- [Assignment]: Extract each line of the data and write it out again exactly.

- [Data for this task]:
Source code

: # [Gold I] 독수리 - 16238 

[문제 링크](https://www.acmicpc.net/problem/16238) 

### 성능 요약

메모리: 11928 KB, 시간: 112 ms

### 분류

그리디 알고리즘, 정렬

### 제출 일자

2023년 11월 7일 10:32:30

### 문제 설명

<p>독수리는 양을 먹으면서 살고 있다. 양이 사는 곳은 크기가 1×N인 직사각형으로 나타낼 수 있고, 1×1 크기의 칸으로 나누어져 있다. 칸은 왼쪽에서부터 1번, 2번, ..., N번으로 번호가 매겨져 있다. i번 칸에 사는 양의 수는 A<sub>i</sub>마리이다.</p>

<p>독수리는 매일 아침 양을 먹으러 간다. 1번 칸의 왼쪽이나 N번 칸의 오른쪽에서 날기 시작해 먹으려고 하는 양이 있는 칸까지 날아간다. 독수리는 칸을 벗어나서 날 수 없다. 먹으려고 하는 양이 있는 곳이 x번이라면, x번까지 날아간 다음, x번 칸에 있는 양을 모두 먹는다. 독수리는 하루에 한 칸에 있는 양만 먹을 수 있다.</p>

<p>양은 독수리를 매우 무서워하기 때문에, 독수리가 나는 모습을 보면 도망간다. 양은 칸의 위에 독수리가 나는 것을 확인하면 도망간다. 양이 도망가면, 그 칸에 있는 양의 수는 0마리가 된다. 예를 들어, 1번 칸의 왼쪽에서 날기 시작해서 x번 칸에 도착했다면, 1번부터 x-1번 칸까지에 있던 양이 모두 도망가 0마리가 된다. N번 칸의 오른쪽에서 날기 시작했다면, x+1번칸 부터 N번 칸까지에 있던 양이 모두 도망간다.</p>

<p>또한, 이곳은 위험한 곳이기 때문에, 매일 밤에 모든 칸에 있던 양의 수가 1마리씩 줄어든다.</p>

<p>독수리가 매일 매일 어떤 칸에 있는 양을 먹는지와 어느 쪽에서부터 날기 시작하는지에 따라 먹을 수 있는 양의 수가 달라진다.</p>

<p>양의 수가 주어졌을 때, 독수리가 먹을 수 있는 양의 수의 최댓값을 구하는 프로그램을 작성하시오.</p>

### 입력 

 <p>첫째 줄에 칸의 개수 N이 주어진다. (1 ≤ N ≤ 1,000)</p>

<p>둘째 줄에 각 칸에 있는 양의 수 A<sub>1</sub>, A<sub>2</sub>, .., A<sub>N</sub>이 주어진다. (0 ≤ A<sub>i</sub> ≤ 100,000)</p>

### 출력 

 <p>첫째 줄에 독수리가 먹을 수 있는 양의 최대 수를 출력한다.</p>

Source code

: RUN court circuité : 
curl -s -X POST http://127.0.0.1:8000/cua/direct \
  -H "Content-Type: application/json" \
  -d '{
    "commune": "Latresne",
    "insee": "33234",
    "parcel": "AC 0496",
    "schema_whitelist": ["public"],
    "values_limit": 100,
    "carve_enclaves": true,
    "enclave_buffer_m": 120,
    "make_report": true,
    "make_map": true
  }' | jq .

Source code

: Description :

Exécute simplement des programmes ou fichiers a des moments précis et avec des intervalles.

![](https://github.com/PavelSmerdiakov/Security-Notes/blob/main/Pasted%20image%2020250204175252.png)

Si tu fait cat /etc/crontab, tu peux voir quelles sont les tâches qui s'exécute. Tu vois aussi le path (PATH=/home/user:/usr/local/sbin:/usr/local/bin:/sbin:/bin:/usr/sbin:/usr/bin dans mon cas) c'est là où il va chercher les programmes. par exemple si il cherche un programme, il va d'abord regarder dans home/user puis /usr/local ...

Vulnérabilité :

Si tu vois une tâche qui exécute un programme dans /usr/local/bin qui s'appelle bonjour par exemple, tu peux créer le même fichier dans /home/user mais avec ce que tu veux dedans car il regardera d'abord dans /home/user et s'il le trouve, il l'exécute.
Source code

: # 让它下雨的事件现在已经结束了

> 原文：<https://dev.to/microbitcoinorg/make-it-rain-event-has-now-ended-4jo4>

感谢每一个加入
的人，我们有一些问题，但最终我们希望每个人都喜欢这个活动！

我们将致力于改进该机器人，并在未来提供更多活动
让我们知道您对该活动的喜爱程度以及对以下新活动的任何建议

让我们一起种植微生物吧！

- [Task solution]:
Source code

: # [Gold I] 독수리 - 16238 

[문제 링크](https://www.acmicpc.net/problem/16238) 

### 성능 요약

메모리: 11928 KB, 시간: 112 ms

### 분류

그리디 알고리즘, 정렬

### 제출 일자

2023년 11월 7일 10:32:30

### 문제 설명

<p>독수리는 양을 먹으면서 살고 있다. 양이 사는 곳은 크기가 1×N인 직사각형으로 나타낼 수 있고, 1×1 크기의 칸으로 나누어져 있다. 칸은 왼쪽에서부터 1번, 2번, ..., N번으로 번호가 매겨져 있다. i번 칸에 사는 양의 수는 A<sub>i</sub>마리이다.</p>

<p>독수리는 매일 아침 양을 먹으러 간다. 1번 칸의 왼쪽이나 N번 칸의 오른쪽에서 날기 시작해 먹으려고 하는 양이 있는 칸까지 날아간다. 독수리는 칸을 벗어나서 날 수 없다. 먹으려고 하는 양이 있는 곳이 x번이라면, x번까지 날아간 다음, x번 칸에 있는 양을 모두 먹는다. 독수리는 하루에 한 칸에 있는 양만 먹을 수 있다.</p>

<p>양은 독수리를 매우 무서워하기 때문에, 독수리가 나는 모습을 보면 도망간다. 양은 칸의 위에 독수리가 나는 것을 확인하면 도망간다. 양이 도망가면, 그 칸에 있는 양의 수는 0마리가 된다. 예를 들어, 1번 칸의 왼쪽에서 날기 시작해서 x번 칸에 도착했다면, 1번부터 x-1번 칸까지에 있던 양이 모두 도망가 0마리가 된다. N번 칸의 오른쪽에서 날기 시작했다면, x+1번칸 부터 N번 칸까지에 있던 양이 모두 도망간다.</p>

<p>또한, 이곳은 위험한 곳이기 때문에, 매일 밤에 모든 칸에 있던 양의 수가 1마리씩 줄어든다.</p>

<p>독수리가 매일 매일 어떤 칸에 있는 양을 먹는지와 어느 쪽에서부터 날기 시작하는지에 따라 먹을 수 있는 양의 수가 달라진다.</p>

<p>양의 수가 주어졌을 때, 독수리가 먹을 수 있는 양의 수의 최댓값을 구하는 프로그램을 작성하시오.</p>

### 입력 

 <p>첫째 줄에 칸의 개수 N이 주어진다. (1 ≤ N ≤ 1,000)</p>

<p>둘째 줄에 각 칸에 있는 양의 수 A<sub>1</sub>, A<sub>2</sub>, .., A<sub>N</sub>이 주어진다. (0 ≤ A<sub>i</sub> ≤ 100,000)</p>

### 출력 

 <p>첫째 줄에 독수리가 먹을 수 있는 양의 최대 수를 출력한다.</p>

Source code

: RUN court circuité : 
curl -s -X POST http://127.0.0.1:8000/cua/direct \
  -H "Content-Type: application/json" \
  -d '{
    "commune": "Latresne",
    "insee": "33234",
    "parcel": "AC 0496",
    "schema_whitelist": ["public"],
    "values_limit": 100,
    "carve_enclaves": true,
    "enclave_buffer_m": 120,
    "make_report": true,
    "make_map": true
  }' | jq .

Source code

: Description :

Exécute simplement des programmes ou fichiers a des moments précis et avec des intervalles.

![](https://github.com/PavelSmerdiakov/Security-Notes/blob/main/Pasted%20image%2020250204175252.png)

Si tu fait cat /etc/crontab, tu peux voir quelles sont les tâches qui s'exécute. Tu vois aussi le path (PATH=/home/user:/usr/local/sbin:/usr/local/bin:/sbin:/bin:/usr/sbin:/usr/bin dans mon cas) c'est là où il va chercher les programmes. par exemple si il cherche un programme, il va d'abord regarder dans home/user puis /usr/local ...

Vulnérabilité :

Si tu vois une tâche qui exécute un programme dans /usr/local/bin qui s'appelle bonjour par exemple, tu peux créer le même fichier dans /home/user mais avec ce que tu veux dedans car il regardera d'abord dans /home/user et s'il le trouve, il l'exécute.
Source code

: # 让它下雨的事件现在已经结束了

> 原文：<https://dev.to/microbitcoinorg/make-it-rain-event-has-now-ended-4jo4>

感谢每一个加入
的人，我们有一些问题，但最终我们希望每个人都喜欢这个活动！

我们将致力于改进该机器人，并在未来提供更多活动
让我们知道您对该活动的喜爱程度以及对以下新活动的任何建议

让我们一起种植微生物吧！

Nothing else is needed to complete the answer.